Caída la gran Tenochtitlan, el ejército azteca, vencido y transformado en tropa constructora, entonaba cantos al tiempo que levantaba las edificaciones de la ciudad de fortalezas y atarazanas. Desde entonces, los escritores no han dejado de ser los cartógrafos emotivos de la sensibilidad colectiva. Son ellos quienes, con sus textos, reconstruyen una ciudad donde la imaginación llega a ser más poderosa que la realidad. La escritura constituye la ciudad y de tal modo la Megalópolis vuelve a basar su grandeza en la flor y el canto cultivados por los hombres de palabra (Quirarte, 2010: 598).
Para este estudioso de la ciudad, la fundación de la urbe es la empresa del héroe que, consumándola, cumple con su destino, pero “mantener la grandeza de los edificios que caen con el paso de los años o por la ceguera de los hombres, es labor de la escritura” (Quirarte, 2010: 28). No podría estar más de acuerdo. La Ciudad de México vive muchas veces más plenamente en los textos que la plasman. Su riqueza, abrumadora en una primera impresión, queda detenida en el papel y sobrevive a sus continuos derrumbes.
Mi primera intención al realizar este trabajo era, justamente, extender a contraluz los mapas espirituales de la ciudad posmoderna, y en ellos ir rastreando las trazas imaginarias de las ciudades subyacentes. Quise concentrarme en la megalópolis que emprende su gestación en los albores de la posmodernidad por diversas razones. Aunque la Ciudad de México comienza a aparecer en la literatura desde los poemas prehispánicos, las crónicas de la conquista y los cantos de los incipientes poetas novohispanos, como Bernardo de Balbuena, que la retrata por primera vez en su fase colonial en el poema “Grandeza mexicana”, escrito en el año de 1604, alcanza la dignidad de personaje principal del imaginario cultural y literario, con una auténtica personalidad propia, en el siglo XIX, primero con El periquillo Sarniento de José Joaquín Fernández de Lizardi y, después en las litografías de Casimiro Castro y las crónicas de Francisco Zarco, y quizá alcanza una de sus cúspides literariasen la última novela que podría asir la totalidad de los contrastes de su existencia moderna: La región más transparente, de Carlos Fuentes, la literatura posmoderna refleja, a mi entender, una ciudad indiscutiblemente única y riquísima en significados a la cuallos escritores –y los habitantes en general– profesan intensas pasiones que oscilan desde el más profundo amor hasta el más feroz odio. Un ejemplo revelador de esta circunstancia son los poemas paralelos de Huerta “Declaración de amor” y “Declaración de odio”, contenidos en el libro Los hombres del alba (1944), escritos al borde del medio siglo, ambos dedicados a la ciudad y de cuyo arrebato no puede sino concluirse que, muchas veces, en una manifestación de odio apasionado no se encuentra sino un imposible amor. Este sentimiento de pasión continuamente frustrada por la urbe aparece incesantemente en los escritores de la Ciudad de México.
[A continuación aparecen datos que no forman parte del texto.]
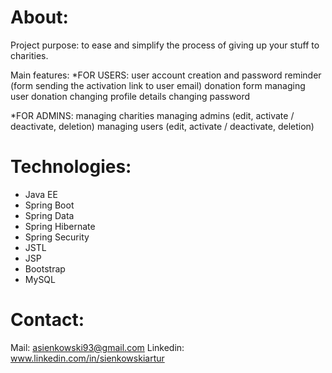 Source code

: # About:
Project purpose: to ease and simplify the process of giving up your stuff to charities. 

Main features:
*FOR USERS:
user account creation and password reminder (form sending the activation link to user email)
donation form
managing user donation
changing profile details
changing password

*FOR ADMINS:
managing charities
managing admins (edit, activate / deactivate, deletion)
managing users (edit, activate / deactivate, deletion)

# Technologies:

- Java EE
- Spring Boot
- Spring Data
- Spring Hibernate
- Spring Security
- JSTL
- JSP
- Bootstrap
- MySQL

# Contact:

Mail: asienkowski93@gmail.com
Linkedin: www.linkedin.com/in/sienkowskiartur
Pero la hipermetrópolis nuestra no sólo contiene todas las versiones previas de la capital mexicana, sino que ha dejado de ser una y la misma. Una motivación más para concentrarme en este periodo temporal de la ciudad es el reto que implica ir tras la traza imaginaria de una urbe fragmentada, que ha multiplicado sus centros; el seguimiento de un mapa espiritual que ha roto ya el concepto tradicional del espacio y el tiempo es sumamente seductor. La última razón de este estudio es, por supuesto, que ésa es la urbe en la que me tocó nacer y en la que, como diría Carlos Fuentes, me tocó vivir.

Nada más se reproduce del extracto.